Students are mainly protesting proposals to have senior-year students spend 50% of their time in businesses and organizations, applying what they learned based on their talents and interests. They argue that this is in fact a cover to provide companies free labor, while leaving little time for their studies.
The proposals, moreover, were not submitted to public comment from teachers, students, and educational NGOs, as current law mandates. Student leaders note as well that the unpaid internship clause was left out of the city's original draft - but discovered only because it had been accidentally published in the city's own website.
High school representatives met with municipal Education Minister Soledad Acuña last week; but negotiations failed. No further meetings have as yet been announced.
The Macri administration has come under fire from teachers' unions and much of the nation's progressive political spectrum for attempting to impose curriculum changes by decree and for cutbacks of 20% in real educational spending since taking office two years ago.
Former President Cristina Fernández de Kirchner, currently running for the Senate, sided with students. She encouraged students to fight for what they consider right, arguing that everyone has a right to express their views.
You dont have to say 'yes' to everything, she said in a rally last Friday. Its not democratic, and dont let yourselves be pushed over - because they (the government) will try to.
At: http://www.thebubble.com/education-reform-justice-minister-says-occupying-schools-is-illegal-as-students-begin-fifth-week-of-protests/
No to "high schools of the future" - the euphemism used by the city government to describe its educational reform decree.
gtar100
(4,192 posts)And they often expect the interns to work 12 to 16 hour days, 7 days a week. My daughter has been through a few because they are "required" by the schools she has attended. When employers do them well, they have been terrific learning experiences. But she's been through some really bad ones too and has heard her classmates complain too.
Our labor laws are a thin veil protecting us from people willing to abuse others if given half a chance. Even a sliver of opportunity and suddenly... long days, no days off, no benefits, not even food or a place to live is provided to people who are volunteering their time and their talents. But these schmucks come out of the woodworks who see internships as an opportunity for free labor. Assholes... by definition!
It's sick. People who use "business" as an excuse to mistreat or otherwise disrespect others are sick. May they all get what they so richly deserve!
sandensea
(21,627 posts)Unpaid internships, while they may be justified up to a point in settings like Wall Street or high-powered law firms (where the payoff will more than compensate), have become veritable loopholes around labor laws and just another corporate heist in many cases.

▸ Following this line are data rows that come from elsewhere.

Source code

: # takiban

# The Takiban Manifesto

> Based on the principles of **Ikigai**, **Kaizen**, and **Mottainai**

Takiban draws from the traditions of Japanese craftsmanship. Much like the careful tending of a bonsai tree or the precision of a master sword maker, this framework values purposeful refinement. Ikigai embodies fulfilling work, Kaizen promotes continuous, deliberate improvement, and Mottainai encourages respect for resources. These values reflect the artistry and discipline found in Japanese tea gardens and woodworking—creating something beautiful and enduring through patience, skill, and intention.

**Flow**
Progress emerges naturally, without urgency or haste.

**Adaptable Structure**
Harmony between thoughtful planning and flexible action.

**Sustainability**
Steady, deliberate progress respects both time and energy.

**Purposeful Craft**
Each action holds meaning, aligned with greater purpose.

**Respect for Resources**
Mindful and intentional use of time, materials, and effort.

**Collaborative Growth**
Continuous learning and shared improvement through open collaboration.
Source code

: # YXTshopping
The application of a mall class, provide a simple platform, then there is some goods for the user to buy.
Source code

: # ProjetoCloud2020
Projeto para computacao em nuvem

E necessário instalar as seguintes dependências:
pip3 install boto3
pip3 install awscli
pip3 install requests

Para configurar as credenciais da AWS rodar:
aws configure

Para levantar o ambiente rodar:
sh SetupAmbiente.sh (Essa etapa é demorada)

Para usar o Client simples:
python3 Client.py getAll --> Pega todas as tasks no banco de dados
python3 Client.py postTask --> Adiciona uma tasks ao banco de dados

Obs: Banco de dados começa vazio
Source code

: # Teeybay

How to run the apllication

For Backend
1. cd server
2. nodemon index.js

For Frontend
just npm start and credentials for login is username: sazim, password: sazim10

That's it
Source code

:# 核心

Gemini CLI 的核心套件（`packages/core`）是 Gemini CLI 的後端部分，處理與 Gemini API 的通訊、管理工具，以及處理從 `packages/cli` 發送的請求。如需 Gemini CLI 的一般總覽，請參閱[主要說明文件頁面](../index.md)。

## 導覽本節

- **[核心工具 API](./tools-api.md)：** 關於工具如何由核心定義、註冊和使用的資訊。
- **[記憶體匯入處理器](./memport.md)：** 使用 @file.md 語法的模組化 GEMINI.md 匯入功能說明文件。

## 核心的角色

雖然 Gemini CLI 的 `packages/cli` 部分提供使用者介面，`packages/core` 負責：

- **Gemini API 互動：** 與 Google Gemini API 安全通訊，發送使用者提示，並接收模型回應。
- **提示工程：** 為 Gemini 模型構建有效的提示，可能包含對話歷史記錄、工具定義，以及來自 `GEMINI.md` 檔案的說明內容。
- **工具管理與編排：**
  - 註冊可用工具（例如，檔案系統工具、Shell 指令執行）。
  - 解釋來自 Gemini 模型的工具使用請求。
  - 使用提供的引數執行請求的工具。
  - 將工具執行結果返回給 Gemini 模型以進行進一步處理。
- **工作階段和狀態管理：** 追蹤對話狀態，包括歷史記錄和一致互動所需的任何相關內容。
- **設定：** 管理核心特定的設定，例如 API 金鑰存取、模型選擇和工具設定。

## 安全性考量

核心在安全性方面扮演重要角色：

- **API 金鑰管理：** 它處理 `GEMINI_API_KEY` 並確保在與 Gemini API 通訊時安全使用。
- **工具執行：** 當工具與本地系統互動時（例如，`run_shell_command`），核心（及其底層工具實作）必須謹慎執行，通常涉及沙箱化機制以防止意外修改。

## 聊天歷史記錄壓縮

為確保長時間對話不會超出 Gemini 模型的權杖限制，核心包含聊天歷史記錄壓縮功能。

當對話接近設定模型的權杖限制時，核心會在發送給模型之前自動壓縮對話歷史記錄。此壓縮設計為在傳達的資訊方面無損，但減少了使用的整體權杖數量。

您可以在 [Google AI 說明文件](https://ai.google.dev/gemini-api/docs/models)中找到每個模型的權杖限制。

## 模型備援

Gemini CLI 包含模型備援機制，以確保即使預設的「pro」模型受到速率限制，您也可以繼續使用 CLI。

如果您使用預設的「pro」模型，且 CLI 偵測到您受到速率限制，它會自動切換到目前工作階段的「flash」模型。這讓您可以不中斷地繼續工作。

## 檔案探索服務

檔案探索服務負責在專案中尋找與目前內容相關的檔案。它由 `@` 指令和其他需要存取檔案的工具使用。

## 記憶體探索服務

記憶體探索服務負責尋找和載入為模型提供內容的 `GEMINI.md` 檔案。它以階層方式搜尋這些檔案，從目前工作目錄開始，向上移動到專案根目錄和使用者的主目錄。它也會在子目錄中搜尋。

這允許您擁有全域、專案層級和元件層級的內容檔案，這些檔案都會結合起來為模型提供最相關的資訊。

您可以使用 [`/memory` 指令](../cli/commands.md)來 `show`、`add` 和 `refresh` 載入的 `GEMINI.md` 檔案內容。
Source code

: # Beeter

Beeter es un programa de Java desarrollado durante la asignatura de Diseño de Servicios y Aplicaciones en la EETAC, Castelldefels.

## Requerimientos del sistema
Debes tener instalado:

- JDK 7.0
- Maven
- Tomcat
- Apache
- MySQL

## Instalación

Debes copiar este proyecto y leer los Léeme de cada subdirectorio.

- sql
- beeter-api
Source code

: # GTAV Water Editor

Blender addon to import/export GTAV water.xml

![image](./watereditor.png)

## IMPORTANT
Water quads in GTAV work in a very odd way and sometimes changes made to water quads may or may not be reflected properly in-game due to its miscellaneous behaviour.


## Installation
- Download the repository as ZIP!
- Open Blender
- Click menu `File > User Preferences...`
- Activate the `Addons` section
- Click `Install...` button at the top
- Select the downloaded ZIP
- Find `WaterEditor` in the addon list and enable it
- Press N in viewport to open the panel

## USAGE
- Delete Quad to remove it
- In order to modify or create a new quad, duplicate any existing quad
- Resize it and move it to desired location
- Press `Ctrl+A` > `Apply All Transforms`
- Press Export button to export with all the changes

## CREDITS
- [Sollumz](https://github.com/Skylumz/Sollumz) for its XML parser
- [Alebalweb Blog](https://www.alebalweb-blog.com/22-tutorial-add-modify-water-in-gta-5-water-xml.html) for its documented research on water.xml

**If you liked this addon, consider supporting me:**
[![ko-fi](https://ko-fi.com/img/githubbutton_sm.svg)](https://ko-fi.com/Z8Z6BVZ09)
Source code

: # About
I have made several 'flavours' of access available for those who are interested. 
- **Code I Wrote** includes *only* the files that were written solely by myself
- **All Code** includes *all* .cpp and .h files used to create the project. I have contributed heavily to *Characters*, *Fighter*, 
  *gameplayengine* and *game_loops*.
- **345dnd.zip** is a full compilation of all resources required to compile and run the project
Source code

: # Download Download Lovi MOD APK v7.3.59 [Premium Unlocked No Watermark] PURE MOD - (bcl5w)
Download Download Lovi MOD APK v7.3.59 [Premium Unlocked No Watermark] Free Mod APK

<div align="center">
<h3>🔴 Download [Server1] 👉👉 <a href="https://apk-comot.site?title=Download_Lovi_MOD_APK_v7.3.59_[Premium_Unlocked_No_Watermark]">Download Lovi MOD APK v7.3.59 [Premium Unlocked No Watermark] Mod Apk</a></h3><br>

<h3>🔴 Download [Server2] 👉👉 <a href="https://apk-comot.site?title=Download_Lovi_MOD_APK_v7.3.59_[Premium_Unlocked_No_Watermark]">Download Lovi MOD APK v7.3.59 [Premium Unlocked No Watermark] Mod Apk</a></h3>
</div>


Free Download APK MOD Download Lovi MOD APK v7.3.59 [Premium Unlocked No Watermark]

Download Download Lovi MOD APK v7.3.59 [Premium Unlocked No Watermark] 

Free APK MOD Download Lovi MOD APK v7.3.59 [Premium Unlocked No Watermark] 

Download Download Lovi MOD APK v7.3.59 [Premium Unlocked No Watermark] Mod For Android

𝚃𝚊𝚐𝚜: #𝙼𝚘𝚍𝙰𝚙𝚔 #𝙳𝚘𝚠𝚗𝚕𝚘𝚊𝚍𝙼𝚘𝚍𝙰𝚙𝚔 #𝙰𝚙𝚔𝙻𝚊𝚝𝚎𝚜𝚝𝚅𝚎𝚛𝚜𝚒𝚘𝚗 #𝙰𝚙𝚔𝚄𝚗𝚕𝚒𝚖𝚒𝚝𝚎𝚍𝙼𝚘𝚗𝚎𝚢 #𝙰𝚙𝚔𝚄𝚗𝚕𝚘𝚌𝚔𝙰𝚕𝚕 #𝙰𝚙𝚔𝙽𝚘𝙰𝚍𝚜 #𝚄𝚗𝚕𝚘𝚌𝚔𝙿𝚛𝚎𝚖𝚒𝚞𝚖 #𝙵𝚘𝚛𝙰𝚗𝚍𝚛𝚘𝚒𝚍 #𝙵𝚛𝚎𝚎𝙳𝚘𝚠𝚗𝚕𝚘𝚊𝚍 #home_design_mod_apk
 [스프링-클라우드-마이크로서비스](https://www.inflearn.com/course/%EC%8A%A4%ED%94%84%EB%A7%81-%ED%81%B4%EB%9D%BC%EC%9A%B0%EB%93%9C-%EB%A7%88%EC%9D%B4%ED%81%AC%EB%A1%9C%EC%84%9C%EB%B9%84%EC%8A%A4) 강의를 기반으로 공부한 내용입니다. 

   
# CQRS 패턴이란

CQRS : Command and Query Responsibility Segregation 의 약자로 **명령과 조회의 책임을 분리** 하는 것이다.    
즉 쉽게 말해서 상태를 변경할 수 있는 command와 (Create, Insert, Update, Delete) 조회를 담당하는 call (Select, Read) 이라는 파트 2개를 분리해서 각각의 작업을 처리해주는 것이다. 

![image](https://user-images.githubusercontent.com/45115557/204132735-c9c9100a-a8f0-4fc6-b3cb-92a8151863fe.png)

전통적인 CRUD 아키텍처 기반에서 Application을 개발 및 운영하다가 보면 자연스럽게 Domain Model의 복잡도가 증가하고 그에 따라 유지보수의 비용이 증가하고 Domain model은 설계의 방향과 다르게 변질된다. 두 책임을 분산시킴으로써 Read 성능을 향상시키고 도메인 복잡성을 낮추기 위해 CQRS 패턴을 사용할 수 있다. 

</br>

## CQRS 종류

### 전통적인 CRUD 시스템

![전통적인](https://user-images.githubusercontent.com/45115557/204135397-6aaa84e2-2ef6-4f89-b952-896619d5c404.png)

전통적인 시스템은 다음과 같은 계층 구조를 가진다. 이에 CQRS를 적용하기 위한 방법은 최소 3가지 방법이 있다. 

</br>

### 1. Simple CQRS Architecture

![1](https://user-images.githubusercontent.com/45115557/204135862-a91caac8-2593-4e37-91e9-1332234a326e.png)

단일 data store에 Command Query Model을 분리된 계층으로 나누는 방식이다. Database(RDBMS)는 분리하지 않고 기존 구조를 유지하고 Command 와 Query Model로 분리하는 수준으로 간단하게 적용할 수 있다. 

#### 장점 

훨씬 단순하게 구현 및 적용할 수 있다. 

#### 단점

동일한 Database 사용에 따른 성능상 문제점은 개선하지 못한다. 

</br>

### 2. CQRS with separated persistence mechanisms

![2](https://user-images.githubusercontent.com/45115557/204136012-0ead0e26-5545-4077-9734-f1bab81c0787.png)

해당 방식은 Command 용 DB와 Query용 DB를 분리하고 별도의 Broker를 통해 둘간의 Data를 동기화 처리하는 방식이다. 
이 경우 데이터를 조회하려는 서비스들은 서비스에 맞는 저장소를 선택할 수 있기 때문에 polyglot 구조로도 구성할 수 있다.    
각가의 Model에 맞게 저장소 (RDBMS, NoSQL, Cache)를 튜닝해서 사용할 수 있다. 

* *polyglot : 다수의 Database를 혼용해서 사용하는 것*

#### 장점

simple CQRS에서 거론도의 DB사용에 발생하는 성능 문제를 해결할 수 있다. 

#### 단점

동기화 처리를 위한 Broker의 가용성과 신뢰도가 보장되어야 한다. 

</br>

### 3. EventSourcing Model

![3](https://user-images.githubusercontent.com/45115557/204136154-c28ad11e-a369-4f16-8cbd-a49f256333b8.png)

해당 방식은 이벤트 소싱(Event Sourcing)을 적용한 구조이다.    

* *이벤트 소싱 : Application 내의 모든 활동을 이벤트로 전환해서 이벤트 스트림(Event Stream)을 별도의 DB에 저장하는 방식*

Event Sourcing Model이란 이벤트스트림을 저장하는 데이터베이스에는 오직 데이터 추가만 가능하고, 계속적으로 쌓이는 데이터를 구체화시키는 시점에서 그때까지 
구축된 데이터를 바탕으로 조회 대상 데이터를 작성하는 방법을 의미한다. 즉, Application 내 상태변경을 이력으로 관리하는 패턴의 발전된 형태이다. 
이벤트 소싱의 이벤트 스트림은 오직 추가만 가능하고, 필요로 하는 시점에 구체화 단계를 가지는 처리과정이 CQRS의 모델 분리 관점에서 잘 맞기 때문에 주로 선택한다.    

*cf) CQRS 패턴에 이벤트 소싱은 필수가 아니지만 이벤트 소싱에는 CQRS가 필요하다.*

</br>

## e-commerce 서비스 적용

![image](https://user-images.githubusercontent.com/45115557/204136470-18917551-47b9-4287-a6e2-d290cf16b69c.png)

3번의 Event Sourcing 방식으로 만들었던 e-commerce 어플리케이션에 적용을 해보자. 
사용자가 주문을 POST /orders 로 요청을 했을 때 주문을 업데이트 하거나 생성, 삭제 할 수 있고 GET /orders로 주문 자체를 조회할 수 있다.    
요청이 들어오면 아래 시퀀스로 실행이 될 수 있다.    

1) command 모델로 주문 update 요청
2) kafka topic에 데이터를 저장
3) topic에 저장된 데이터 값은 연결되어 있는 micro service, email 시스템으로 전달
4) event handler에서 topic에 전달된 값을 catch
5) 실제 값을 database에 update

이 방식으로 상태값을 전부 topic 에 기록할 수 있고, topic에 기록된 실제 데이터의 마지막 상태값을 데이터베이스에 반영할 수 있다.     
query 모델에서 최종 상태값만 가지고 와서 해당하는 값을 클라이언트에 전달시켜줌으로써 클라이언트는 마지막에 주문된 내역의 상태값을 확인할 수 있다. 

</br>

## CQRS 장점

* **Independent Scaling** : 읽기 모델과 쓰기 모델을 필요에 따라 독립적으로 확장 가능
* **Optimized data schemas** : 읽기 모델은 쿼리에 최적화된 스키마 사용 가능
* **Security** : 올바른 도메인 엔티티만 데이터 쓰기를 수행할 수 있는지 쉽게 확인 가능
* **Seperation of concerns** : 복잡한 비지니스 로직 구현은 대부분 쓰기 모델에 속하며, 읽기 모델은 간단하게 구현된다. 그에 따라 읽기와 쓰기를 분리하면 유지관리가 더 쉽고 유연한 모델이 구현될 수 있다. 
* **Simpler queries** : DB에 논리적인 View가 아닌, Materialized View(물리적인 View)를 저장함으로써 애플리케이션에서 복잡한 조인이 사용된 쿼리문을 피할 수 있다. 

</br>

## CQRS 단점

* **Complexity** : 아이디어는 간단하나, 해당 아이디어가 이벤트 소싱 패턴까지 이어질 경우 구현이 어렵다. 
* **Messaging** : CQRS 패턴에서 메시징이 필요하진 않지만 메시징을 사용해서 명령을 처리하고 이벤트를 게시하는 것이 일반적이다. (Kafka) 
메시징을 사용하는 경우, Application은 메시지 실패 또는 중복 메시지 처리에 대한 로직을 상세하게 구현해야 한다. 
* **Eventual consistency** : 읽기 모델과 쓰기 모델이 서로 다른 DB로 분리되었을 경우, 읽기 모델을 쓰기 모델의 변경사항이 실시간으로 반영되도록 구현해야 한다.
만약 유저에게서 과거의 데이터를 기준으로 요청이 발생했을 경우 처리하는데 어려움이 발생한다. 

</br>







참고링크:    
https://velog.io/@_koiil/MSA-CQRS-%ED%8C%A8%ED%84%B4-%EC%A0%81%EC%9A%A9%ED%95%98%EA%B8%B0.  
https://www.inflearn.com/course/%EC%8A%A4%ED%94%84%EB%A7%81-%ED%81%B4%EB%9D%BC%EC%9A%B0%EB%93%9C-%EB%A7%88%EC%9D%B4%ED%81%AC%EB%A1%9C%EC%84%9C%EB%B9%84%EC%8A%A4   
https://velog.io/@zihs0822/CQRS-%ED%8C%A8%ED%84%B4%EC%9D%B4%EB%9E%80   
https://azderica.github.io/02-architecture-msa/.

At the very least, high-schoolers should never have to take part in them as a graduation requirement (as this decree in Buenos Aires would have it).
Thank you for your insights, and All the Best to your daughter.
Judi Lynn
(160,526 posts)So glad Cristina Fernández stands behind them, is not letting the fascists shut her down!
sandensea
(21,627 posts)The federal law that governs internships for students specifically states that these cannot be used as prerequisites for graduation - as the municipal decree presumes to do.
This law was passed in 2008 (signed by former President Cristina Kirchner) precisely because the private sector had been using internships to get around labor laws. Why pay wages, after all, when you can avail yourself of an army of high schoolers - particularly if they need the internships to graduate.
Argentina, like most countries in the region, already has a serious problem with unregistered labor - i.e. workers without legally-mandated health insurance, social security contributions, etc. This is partly the legacy of labor law deregulation during the Menem/de la Rúa years, when the incidence of unregistered labor doubled to 45%.
It came down to 30% during the Kirchner years; but has been creeping up again since then (to 33%). A flood of unpaid interns (the city's roughly 30,000 high school seniors) would only exacerbate this. It goes without saying that those without connections (the majority) would get a lot less out of said internships, and that dropout rates would probably go up as well.
Thanks as always, Judi, for your time and thoughts. Enjoy the autumn leaves!